Conclusion and recommendations

The widespread volunteering of civilians to protect Israel’s internal security is truly impressive. It would now seem that the new ranks of the civil guard are here to stay and will play a significant role in future police activity. At the same time, given the rapid pace of setting up these new urban civilian defense squads, and the broad range of tasks and powers of these teams at the current time, it is important that the police take several steps to address the lacunae regarding the recruitment and operation of defense squads. Otherwise, there is a real risk that public trust in defense squad volunteers, and consequently in the police itself, will be damaged.
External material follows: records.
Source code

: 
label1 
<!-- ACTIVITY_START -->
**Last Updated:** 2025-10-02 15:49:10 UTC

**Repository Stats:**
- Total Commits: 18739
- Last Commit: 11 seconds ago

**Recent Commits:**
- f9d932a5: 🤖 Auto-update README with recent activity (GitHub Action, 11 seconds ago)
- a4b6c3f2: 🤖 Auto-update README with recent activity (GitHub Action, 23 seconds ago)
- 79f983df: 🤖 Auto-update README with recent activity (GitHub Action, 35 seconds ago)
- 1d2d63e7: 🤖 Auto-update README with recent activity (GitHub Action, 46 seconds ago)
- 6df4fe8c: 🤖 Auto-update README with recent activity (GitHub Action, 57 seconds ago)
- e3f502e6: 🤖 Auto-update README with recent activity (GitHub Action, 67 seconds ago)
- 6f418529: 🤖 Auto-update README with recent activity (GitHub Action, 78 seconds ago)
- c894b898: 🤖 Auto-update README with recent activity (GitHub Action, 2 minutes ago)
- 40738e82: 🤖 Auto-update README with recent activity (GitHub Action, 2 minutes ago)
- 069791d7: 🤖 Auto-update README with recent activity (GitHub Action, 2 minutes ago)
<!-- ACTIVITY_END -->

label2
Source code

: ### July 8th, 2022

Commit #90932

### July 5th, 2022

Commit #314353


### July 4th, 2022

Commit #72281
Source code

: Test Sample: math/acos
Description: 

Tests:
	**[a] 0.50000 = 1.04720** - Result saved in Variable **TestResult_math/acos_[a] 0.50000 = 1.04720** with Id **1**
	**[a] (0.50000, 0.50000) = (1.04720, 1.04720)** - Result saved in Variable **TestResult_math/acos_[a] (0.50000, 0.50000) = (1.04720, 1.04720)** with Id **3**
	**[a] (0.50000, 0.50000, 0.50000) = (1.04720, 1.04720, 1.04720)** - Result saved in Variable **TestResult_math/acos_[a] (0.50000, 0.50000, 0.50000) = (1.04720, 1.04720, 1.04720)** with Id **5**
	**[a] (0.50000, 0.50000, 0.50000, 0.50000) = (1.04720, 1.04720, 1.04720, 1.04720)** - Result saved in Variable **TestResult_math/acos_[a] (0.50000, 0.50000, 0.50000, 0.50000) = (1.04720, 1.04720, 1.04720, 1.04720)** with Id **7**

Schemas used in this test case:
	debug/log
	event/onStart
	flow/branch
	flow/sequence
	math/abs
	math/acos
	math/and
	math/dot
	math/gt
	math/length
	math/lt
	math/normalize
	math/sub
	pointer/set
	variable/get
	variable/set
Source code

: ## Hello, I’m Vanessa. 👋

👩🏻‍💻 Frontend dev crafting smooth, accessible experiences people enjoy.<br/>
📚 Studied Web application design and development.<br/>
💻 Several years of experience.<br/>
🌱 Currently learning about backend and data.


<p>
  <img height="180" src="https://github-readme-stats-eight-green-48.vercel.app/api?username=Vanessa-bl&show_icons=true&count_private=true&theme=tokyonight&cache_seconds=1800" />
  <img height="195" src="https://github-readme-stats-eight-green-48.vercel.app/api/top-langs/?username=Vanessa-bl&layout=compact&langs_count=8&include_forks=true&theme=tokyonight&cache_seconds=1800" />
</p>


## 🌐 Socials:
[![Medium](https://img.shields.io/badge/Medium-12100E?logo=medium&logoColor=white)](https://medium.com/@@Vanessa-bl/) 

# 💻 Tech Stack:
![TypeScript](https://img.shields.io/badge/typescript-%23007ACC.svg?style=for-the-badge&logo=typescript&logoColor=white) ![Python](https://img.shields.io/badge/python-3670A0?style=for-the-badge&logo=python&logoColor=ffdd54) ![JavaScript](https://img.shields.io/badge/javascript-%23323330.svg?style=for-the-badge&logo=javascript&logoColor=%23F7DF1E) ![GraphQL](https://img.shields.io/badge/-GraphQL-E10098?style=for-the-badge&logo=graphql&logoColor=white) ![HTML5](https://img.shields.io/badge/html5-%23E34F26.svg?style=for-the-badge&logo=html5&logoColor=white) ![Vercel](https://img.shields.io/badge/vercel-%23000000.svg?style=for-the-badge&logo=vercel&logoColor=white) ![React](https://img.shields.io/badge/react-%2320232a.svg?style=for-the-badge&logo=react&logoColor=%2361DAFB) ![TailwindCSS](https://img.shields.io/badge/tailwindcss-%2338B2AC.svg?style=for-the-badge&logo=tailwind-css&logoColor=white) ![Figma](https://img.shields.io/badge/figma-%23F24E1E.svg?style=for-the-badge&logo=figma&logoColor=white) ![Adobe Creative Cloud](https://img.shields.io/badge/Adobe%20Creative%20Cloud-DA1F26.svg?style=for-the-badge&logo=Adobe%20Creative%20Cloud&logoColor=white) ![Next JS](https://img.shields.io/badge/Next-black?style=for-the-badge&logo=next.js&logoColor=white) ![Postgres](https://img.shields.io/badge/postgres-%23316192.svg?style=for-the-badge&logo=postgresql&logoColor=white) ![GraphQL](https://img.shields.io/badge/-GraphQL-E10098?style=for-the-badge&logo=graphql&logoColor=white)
In particular, we believe that the police must do all it can to ensure that it recruits only suitable and qualified volunteers. For example, because the police (and the Ministry of Health) do not have comprehensive information about candidates’ mental health, we recommend that the police explore the possibility of requiring volunteers to provide confirmation of their fitness to carry a firearm from a psychologist or a clinical, medical, rehabilitative, or employment specialist, as required of private security guards under the Firearms Law. In addition, we recommend that the police take action to address inequality in the recruitment of volunteers, and include groups that are otherwise marginalized from efforts to strengthen security and the sense of personal safety in Israel.

Similarly, given the much shorter training being given to volunteers, it is important that the police take steps to complete the training given to new volunteers as soon as possible, while they are already “on the job,” including improving volunteers’ firearms skills. In addition, as the State Comptroller has previously recommended, it is important that volunteers receive supervision to help them implement in practice what they have studied in theory. The police should also take steps as soon as possible to ensure that volunteers store their firearms securely, and until home safes can be installed, should ensure that volunteers act cautiously and responsibly when carrying weapons in public and when storing them at home.

Moreover, given the scale of recruitment carried out and the extent of activities being carried out by civilian defense squads in urban settings, the police must ensure that members of these squads operate solely within the bounds of their role and their powers, and it must deal appropriately with any deviations. At the same time, in order to nurture public trust in civilian defense squads, the police must actively and clearly publicize the roles and powers of volunteers, including details of the circumstances in which they are authorized to act independently of command and control procedures under the local police station commander. Instead of the current dichotomous division between two situations (regular and emergency), it might be worthwhile for the police to distinguish between volunteer roles and powers in three different situations: routine; routine-emergency (the situation in which we currently find ourselves, of an irregular routine lasting several months); and emergency (in cases of a concrete threat of a terror attack or security incident). Moreover, it is important that the police act as transparently as possible when examining and dealing with cases in which volunteers overstep their defined roles and powers.

Finally, given the mushrooming of unregulated private civilian security initiatives after the October 7 attack, it is important that the police issue a public statement emphasizing that any activity of civilian defense squads that is not under its aegis and supervision is unauthorized. Similarly, it is vital that the police act to prevent any activity by non-regulated civilian defense organizations. As explained above, any citizen wishing to contribute to the security and safety of their place of residence are invited to apply to their local police-run civilian defense squad.